Segment Start: MATERIAL FOR THIS EXERCISE
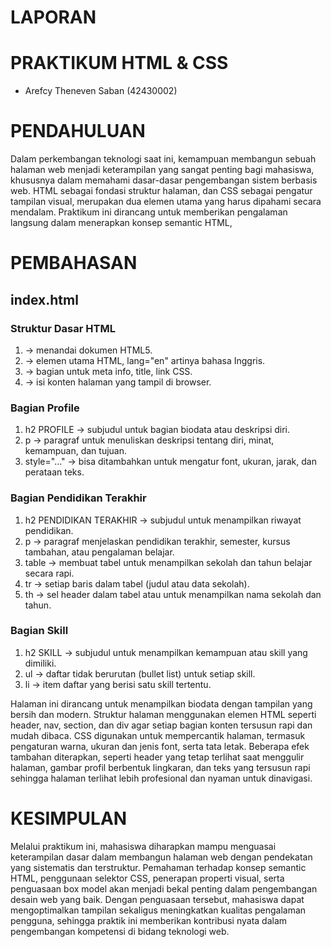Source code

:<h1> LAPORAN </h1>
<h1> PRAKTIKUM HTML & CSS   </h1>
<ul> 
<li> Arefcy Theneven Saban (42430002) </li></ul>
<h1> PENDAHULUAN </h1>
<p> Dalam perkembangan teknologi saat ini, kemampuan membangun sebuah halaman web menjadi keterampilan yang sangat penting bagi mahasiswa, khususnya dalam memahami dasar-dasar pengembangan sistem berbasis web. HTML sebagai fondasi struktur halaman, dan CSS sebagai pengatur tampilan visual, merupakan dua elemen utama yang harus dipahami secara mendalam. Praktikum ini dirancang untuk memberikan pengalaman langsung dalam menerapkan konsep semantic HTML, </p>
<h1> PEMBAHASAN </h1>
<h2> index.html  </h2>
<h3> Struktur Dasar HTML </h3>
<ol> 
<li> <!DOCTYPE html> → menandai dokumen HTML5. </li>
<li> <html lang="en"> → elemen utama HTML, lang="en" artinya bahasa Inggris. </li>
<li> <head> → bagian untuk meta info, title, link CSS. </li>
<li> <body> → isi konten halaman yang tampil di browser. </li> </ol>

<h3> Bagian Profile</h3>
<ol> 
<li>h2 PROFILE → subjudul untuk bagian biodata atau deskripsi diri.</li>
  <li>p → paragraf untuk menuliskan deskripsi tentang diri, minat, kemampuan, dan tujuan.</li> 
  <li>style="..." → bisa ditambahkan untuk mengatur font, ukuran, jarak, dan perataan teks.</li>
</ol>

<h3> Bagian Pendidikan Terakhir </h3>
<ol> 
<li>h2 PENDIDIKAN TERAKHIR → subjudul untuk menampilkan riwayat pendidikan.</li> 
  <li>p → paragraf menjelaskan pendidikan terakhir, semester, kursus tambahan, atau pengalaman belajar.</li>
  <li>table → membuat tabel untuk menampilkan sekolah dan tahun belajar secara rapi.</li>
  <li>tr → setiap baris dalam tabel (judul atau data sekolah).</li>
  <li>th → sel header dalam tabel atau untuk menampilkan nama sekolah dan tahun.</li>
</ol>

<h3> Bagian Skill </h3>
<ol>
 <li>h2 SKILL → subjudul untuk menampilkan kemampuan atau skill yang dimiliki.</li> 
  <li>ul → daftar tidak berurutan (bullet list) untuk setiap skill.</li> 
  <li>li → item daftar yang berisi satu skill tertentu.</li>

</ol>

<p> Halaman ini dirancang untuk menampilkan biodata dengan tampilan yang bersih dan modern. Struktur halaman menggunakan elemen HTML seperti header, nav, section, dan div agar setiap bagian konten tersusun rapi dan mudah dibaca. CSS digunakan untuk mempercantik halaman, termasuk pengaturan warna, ukuran dan jenis font, serta tata letak. Beberapa efek tambahan diterapkan, seperti header yang tetap terlihat saat menggulir halaman, gambar profil berbentuk lingkaran, dan teks yang tersusun rapi sehingga halaman terlihat lebih profesional dan nyaman untuk dinavigasi.</p>



















<h1> KESIMPULAN </h1>
<p> Melalui praktikum ini, mahasiswa diharapkan mampu menguasai keterampilan dasar dalam membangun halaman web dengan pendekatan yang sistematis dan terstruktur. Pemahaman terhadap konsep semantic HTML, penggunaan selektor CSS, penerapan properti visual, serta penguasaan box model akan menjadi bekal penting dalam pengembangan desain web yang baik. Dengan penguasaan tersebut, mahasiswa dapat mengoptimalkan tampilan sekaligus meningkatkan kualitas pengalaman pengguna, sehingga praktik ini memberikan kontribusi nyata dalam pengembangan kompetensi di bidang teknologi web.</p>
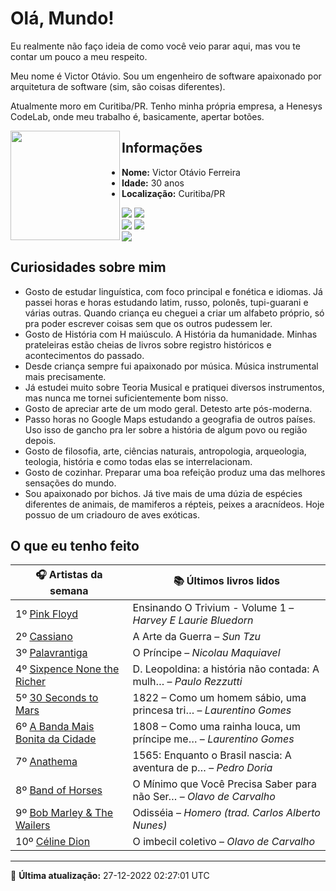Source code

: # Olá, Mundo!

Eu realmente não faço ideia de como você veio parar aqui, mas vou te contar um pouco a meu respeito.

Meu nome é Victor Otávio. Sou um engenheiro de software apaixonado por arquitetura de software (sim, são coisas diferentes).

Atualmente moro em Curitiba/PR. Tenho minha própria empresa, a Henesys CodeLab, onde meu trabalho é, basicamente, apertar botões.

<img align="left" src="https://github.com/vctrtvfrrr/vctrtvfrrr/raw/master/octocat.png" alt="" width="175" />

## Informações

- **Nome:** Victor Otávio Ferreira
- **Idade:** 30 anos
- **Localização:** Curitiba/PR

[![](https://img.shields.io/badge/LinkedIn-victorotavio-blue)](https://www.linkedin.com/in/victorotavio/) [![](https://img.shields.io/badge/Twitter-@vctrtvfrrr-blue)](https://twitter.com/vctrtvfrrr)  
[![](https://img.shields.io/badge/GitHub-vctrtvfrrr-24292e)](https://github.com/vctrtvfrrr) [![](https://img.shields.io/badge/GitLab-vctrtvfrrr-ec5d16)](https://gitlab.com/vctrtvfrrr)  
[![](https://img.shields.io/badge/Email-victor@otavioferreira.com.br-red)](mailto:victor@otavioferreira.com.br)  

## Curiosidades sobre mim

-   Gosto de estudar linguística, com foco principal e fonética e idiomas. Já passei horas e horas estudando latim, russo, polonês, tupi-guarani e várias outras. Quando criança eu cheguei a criar um alfabeto próprio, só pra poder escrever coisas sem que os outros pudessem ler.
-   Gosto de História com H maiúsculo. A História da humanidade. Minhas prateleiras estão cheias de livros sobre registro históricos e acontecimentos do passado.
-   Desde criança sempre fui apaixonado por música. Música instrumental mais precisamente.
-   Já estudei muito sobre Teoria Musical e pratiquei diversos instrumentos, mas nunca me tornei suficientemente bom nisso.
-   Gosto de apreciar arte de um modo geral. Detesto arte pós-moderna.
-   Passo horas no Google Maps estudando a geografia de outros países. Uso isso de gancho pra ler sobre a história de algum povo ou região depois.
-   Gosto de filosofia, arte, ciências naturais, antropologia, arqueologia, teologia, história e como todas elas se interrelacionam.
-   Gosto de cozinhar. Preparar uma boa refeição produz uma das melhores sensações do mundo.
-   Sou apaixonado por bichos. Já tive mais de uma dúzia de espécies diferentes de animais, de mamiferos a répteis, peixes a aracnídeos. Hoje possuo de um criadouro de aves exóticas.


## O que eu tenho feito

|                                    🎧 Artistas da semana                                    |                      📚 Últimos livros lidos                      |
|---------------------------------------------------------------------------------------------|-------------------------------------------------------------------|
| 1º [Pink Floyd](https://www.last.fm/music/Pink+Floyd)                                       | Ensinando O Trivium - Volume 1	–	_Harvey E Laurie Bluedorn_         |
| 2º [Cassiano](https://www.last.fm/music/Cassiano)                                           | A Arte da Guerra	–	_Sun Tzu_                                        |
| 3º [Palavrantiga](https://www.last.fm/music/Palavrantiga)                                   | O Príncipe	–	_Nicolau Maquiavel_                                    |
| 4º [Sixpence None the Richer](https://www.last.fm/music/Sixpence+None+the+Richer)           | D. Leopoldina: a história não contada: A mulh…	–	_Paulo Rezzutti_   |
| 5º [30 Seconds to Mars](https://www.last.fm/music/30+Seconds+to+Mars)                       | 1822 – Como um homem sábio, uma princesa tri…	–	_Laurentino Gomes_  |
| 6º [A Banda Mais Bonita da Cidade](https://www.last.fm/music/A+Banda+Mais+Bonita+da+Cidade) | 1808 – Como uma rainha louca, um príncipe me…	–	_Laurentino Gomes_  |
| 7º [Anathema](https://www.last.fm/music/Anathema)                                           | 1565: Enquanto o Brasil nascia: A aventura de p…	–	_Pedro Doria_    |
| 8º [Band of Horses](https://www.last.fm/music/Band+of+Horses)                               | O Mínimo que Você Precisa Saber para não Ser…	–	_Olavo de Carvalho_ |
| 9º [Bob Marley & The Wailers](https://www.last.fm/music/Bob+Marley+&+The+Wailers)           | Odisséia	–	_Homero (trad. Carlos Alberto Nunes)_                    |
| 10º [Céline Dion](https://www.last.fm/music/C%C3%A9line+Dion)                               | O imbecil coletivo	–	_Olavo de Carvalho_                            |


---

🚀 **Última atualização:** 27-12-2022 02:27:01 UTC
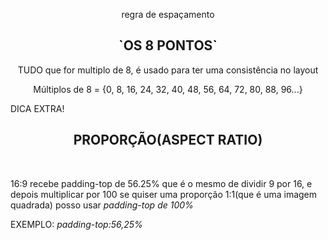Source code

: 
<p align=center>regra de espaçamento</p> 
<h2 align=center><strong>`OS 8 PONTOS`</strong></h2> 

<p align=center>TUDO que for multiplo de 8, é usado para ter uma consistência no layout</p>

<p align=center>Múltiplos de 8 = {0, 8, 16, 24, 32, 40, 48, 56, 64, 72, 80, 88, 96...}</p>
<p>DICA EXTRA!</p>
  <h2 align=center><strong>PROPORÇÃO(ASPECT RATIO)</h2></strong><br>
<p>16:9 recebe padding-top de 56.25% que é  o mesmo de dividir 9 por 16, e depois multiplicar por 100
se quiser uma proporção 1:1(que é uma imagem quadrada) posso usar <i>padding-top de 100%</i></p>
<p>EXEMPLO:
  <i align=center>padding-top:56,25%</i>
</p>
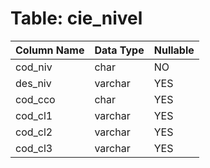 # Table: cie_nivel

| Column Name | Data Type | Nullable |
|-------------|-----------|----------|
| cod_niv | char | NO |
| des_niv | varchar | YES |
| cod_cco | char | YES |
| cod_cl1 | varchar | YES |
| cod_cl2 | varchar | YES |
| cod_cl3 | varchar | YES |
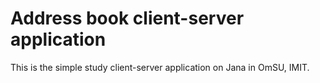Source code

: # Address book client-server application
This is the simple study client-server application on Jana in OmSU, IMIT.
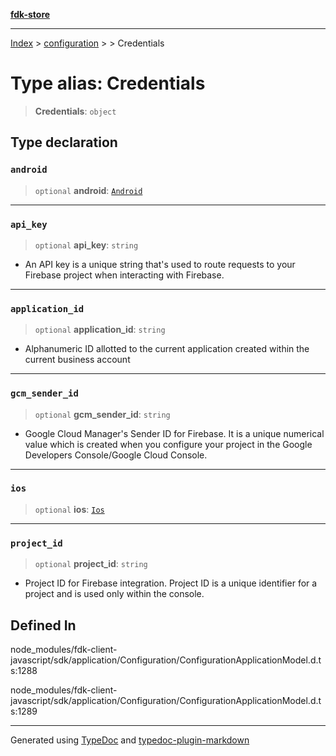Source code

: [**fdk-store**](../../../README.md)
***

[Index](../../../API.md) > [configuration](../../README.md) > [<internal>](../README.md) > Credentials

# Type alias: Credentials

> **Credentials**: `object`

## Type declaration

### `android`

> `optional` **android**: [`Android`](type-alias.Android.md)

***

### `api_key`

> `optional` **api\_key**: `string`

- An API key is a unique string that's used to
route requests to your Firebase project when interacting with Firebase.

***

### `application_id`

> `optional` **application\_id**: `string`

- Alphanumeric ID allotted to the current
application created within the current business account

***

### `gcm_sender_id`

> `optional` **gcm\_sender\_id**: `string`

- Google Cloud Manager's Sender ID for
Firebase. It is a unique numerical value which is created when you
configure your project in the Google Developers Console/Google Cloud Console.

***

### `ios`

> `optional` **ios**: [`Ios`](type-alias.Ios.md)

***

### `project_id`

> `optional` **project\_id**: `string`

- Project ID for Firebase integration.
Project ID is a unique identifier for a project and is used only within the console.

## Defined In

node\_modules/fdk-client-javascript/sdk/application/Configuration/ConfigurationApplicationModel.d.ts:1288

node\_modules/fdk-client-javascript/sdk/application/Configuration/ConfigurationApplicationModel.d.ts:1289

***
Generated using [TypeDoc](https://typedoc.org/) and [typedoc-plugin-markdown](https://www.npmjs.com/package/typedoc-plugin-markdown)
Segment End: MATERIAL FOR THIS EXERCISE
■ **TASK GOAL**:
From the records above, print only the lines between the one holding "application created within" and the one holding "## Defined In", inclusive, exactly as they stand.

■ **OUTPUT FOR THIS EXERCISE**:
application created within the current business account

***

### `gcm_sender_id`

> `optional` **gcm\_sender\_id**: `string`

- Google Cloud Manager's Sender ID for
Firebase. It is a unique numerical value which is created when you
configure your project in the Google Developers Console/Google Cloud Console.

***

### `ios`

> `optional` **ios**: [`Ios`](type-alias.Ios.md)

***

### `project_id`

> `optional` **project\_id**: `string`

- Project ID for Firebase integration.
Project ID is a unique identifier for a project and is used only within the console.

## Defined In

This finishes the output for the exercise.